US-Präsident Donald Trump hat sein Ultimatum zur Öffnung der Straße von Hormus gegenüber dem Iran offenbar um einen Tag verlängert. In einem Beitrag auf seinem Onlinedienst Truth Social nannte Trump eine neue Frist, ohne diese näher zu erläutern. Zuvor hatte er mit massiven Angriffen auf zivile Infrastruktur im Iran gedroht, falls die strategisch wichtige Meerenge nicht geöffnet werde.
Neue Fristangabe auf Truth Social
US-Präsident Donald Trump veröffentlichte am Sonntag auf seinem Onlinedienst Truth Social einen kurzen Beitrag mit der Zeitangabe „Dienstag, 20 Uhr Eastern Time“ ohne weiteren Kommentar. Gegenüber US-Medien bestätigte er, dass er sich mit dieser Angabe auf das von ihm gesetzte Ultimatum zur Öffnung der Straße von Hormus beziehe.
Zuvor hatte Trump Teheran mit massiven Angriffen auf zivile Infrastruktur wie Kraftwerke und Brücken gedroht, sollte die Meerenge nicht geöffnet werden. Konkretere Details zu möglichen militärischen Schritten nannte er in dem Beitrag nicht.

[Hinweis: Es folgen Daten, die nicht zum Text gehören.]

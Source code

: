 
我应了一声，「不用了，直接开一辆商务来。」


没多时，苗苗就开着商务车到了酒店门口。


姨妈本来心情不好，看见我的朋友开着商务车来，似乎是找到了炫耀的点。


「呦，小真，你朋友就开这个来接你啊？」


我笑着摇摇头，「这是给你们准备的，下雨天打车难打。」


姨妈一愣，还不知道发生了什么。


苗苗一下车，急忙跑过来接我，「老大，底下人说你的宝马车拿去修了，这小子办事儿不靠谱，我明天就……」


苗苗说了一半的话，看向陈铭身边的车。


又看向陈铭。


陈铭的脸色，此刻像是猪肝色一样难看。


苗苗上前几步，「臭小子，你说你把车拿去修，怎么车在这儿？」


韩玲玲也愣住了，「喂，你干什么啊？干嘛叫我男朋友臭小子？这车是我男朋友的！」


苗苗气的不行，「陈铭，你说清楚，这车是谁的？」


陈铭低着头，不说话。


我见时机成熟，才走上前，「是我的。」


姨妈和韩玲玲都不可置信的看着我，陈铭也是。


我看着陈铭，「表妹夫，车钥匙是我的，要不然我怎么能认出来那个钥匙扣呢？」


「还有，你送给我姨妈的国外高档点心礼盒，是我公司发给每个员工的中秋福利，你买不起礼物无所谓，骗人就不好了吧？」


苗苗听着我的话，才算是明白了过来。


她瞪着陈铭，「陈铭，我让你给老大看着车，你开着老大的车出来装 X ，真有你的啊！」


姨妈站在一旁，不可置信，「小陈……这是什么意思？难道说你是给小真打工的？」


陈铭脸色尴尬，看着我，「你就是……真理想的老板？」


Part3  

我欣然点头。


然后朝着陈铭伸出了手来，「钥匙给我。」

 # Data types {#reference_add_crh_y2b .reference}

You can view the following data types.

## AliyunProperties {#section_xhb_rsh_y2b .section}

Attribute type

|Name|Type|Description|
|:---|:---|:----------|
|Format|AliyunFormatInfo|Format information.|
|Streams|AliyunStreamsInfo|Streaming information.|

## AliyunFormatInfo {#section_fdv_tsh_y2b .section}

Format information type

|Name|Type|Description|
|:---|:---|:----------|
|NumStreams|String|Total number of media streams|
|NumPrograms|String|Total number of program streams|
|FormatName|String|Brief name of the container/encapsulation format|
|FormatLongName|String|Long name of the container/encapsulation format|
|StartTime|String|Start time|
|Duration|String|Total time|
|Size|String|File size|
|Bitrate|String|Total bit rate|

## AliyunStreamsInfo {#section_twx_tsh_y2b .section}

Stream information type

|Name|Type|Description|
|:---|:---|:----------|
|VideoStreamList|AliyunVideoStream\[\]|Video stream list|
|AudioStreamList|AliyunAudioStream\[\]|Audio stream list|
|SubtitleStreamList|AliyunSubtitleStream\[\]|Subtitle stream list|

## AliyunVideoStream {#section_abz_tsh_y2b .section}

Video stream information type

Drohungen und Verhandlungsbereitschaft
Dem Fernsehsender Fox News sagte Trump, dass er „alles in die Luft jagen und das Öl übernehmen“ werde, wenn keine Einigung erzielt werde. Zugleich zeigte er sich zuversichtlich, dass noch vor Ablauf des Ultimatums eine Einigung erreicht werden könnte, da nach seinen Angaben derzeit Verhandlungen liefen.
Warnung aus Teheran
Der iranische Parlamentspräsident Mohammed Bagher Ghalibaf warnte im Zusammenhang mit den Drohungen des US-Präsidenten, dass Trumps Schritte die USA „in eine Hölle“ stürzen und die gesamte Region in Brand setzen könnten. Angaben zu möglichen Reaktionen des Iran jenseits dieser Warnung wurden zunächst nicht bekannt.